Airtightness testing
The previous Passivhaus diary discussed the importance of airtightness. The day of reckoning soon arrived on site. We wanted to test the work before any “closing up” with plasterboard is done so that defects can be remedied before it is too late or too costly.

Paul Jennings of Air Leakage Detailing & Awareness Services arrived and set up his fan in the front doorway, switched on his laptop and tapped his pressure gauges repeatedly until he was ready to determine how successful we’d been. At this stage, the triple-glazed windows to the rear had not yet been installed so these openings were sealed up with boards and tape. Similarly, the sash windows to the front had not been snagged yet so these were sealed using polythene. Isolating these components meant we were just testing the main building fabric of walls, floor and ceilings.

Paul took a series of readings. After some time he informed us that the house was achieving a rating of just below two air changes per hour. That’s not bad: before work started, it was about 14. Compared with most tests in the UK, this result would usually be seen as excellent, even for new-build projects. However, that is still substantially more than our target of one air change an hour. Only by really limiting air leakage can one move into the realms of Passivhaus performance.
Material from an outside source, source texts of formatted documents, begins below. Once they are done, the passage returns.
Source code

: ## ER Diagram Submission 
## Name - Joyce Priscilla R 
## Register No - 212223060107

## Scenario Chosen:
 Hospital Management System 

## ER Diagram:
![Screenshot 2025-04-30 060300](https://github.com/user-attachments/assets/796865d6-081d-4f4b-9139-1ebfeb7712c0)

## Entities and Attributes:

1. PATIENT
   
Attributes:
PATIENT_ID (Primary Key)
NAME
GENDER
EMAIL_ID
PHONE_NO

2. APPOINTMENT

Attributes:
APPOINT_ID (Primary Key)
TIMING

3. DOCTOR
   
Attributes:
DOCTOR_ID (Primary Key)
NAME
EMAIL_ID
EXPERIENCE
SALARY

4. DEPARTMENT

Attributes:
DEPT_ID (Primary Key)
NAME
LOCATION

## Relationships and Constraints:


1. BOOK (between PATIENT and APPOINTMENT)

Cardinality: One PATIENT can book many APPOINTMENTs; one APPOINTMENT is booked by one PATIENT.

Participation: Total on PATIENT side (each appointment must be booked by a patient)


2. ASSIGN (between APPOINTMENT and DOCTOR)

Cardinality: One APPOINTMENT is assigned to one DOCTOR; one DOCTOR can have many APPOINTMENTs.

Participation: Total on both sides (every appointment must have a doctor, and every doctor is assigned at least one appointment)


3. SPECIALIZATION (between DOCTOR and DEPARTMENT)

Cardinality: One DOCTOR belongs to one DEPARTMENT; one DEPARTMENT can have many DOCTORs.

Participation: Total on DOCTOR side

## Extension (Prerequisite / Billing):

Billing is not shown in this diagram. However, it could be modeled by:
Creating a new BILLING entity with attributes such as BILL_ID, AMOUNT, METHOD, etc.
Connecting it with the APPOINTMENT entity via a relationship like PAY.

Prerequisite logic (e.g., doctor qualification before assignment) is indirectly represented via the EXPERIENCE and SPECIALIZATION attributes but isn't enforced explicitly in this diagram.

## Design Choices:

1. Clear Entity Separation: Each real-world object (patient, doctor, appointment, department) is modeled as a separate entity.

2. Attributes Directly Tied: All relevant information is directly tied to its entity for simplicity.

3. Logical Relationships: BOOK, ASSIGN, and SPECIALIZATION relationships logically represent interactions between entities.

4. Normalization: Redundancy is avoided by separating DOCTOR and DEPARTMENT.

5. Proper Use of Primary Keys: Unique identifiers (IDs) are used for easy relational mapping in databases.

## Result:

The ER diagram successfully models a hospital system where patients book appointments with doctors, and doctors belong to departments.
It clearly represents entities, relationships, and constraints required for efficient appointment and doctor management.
We discovered the following problems:

  • The interfaces between new work and the existing fabric wasn’t perfect; one such case was the end of a beam where it sat in the wall
  • Cracks had appeared between new and old plaster owing to shrinkage; large amounts of air could be felt infiltrating along these faults.
  • There were holes in the old plaster made by fixings that had been removed
  • There were holes in the oriented strand board used as the principal airtightness barrier
  • There were defects in the plywood. The window boxes for the triple-glazed windows were formed using good-quality shuttering plywood, but surprisingly imperfections on the surface showed signs of leaking.

After using the fan for several days and surveying every inch of the house using our fingertips to locate the slightest leak we conducted a second test with Paul Jennings. The good news was that we made it. We achieved 0.8 air changes per hour and now are reasonably confident that we can hold it at this if not better. Although that is still above the 0.6 for full Passivhaus compliance, it is good enough to satisfy the EnerPHit Passivhaus house standard that we hope will be ratified soon.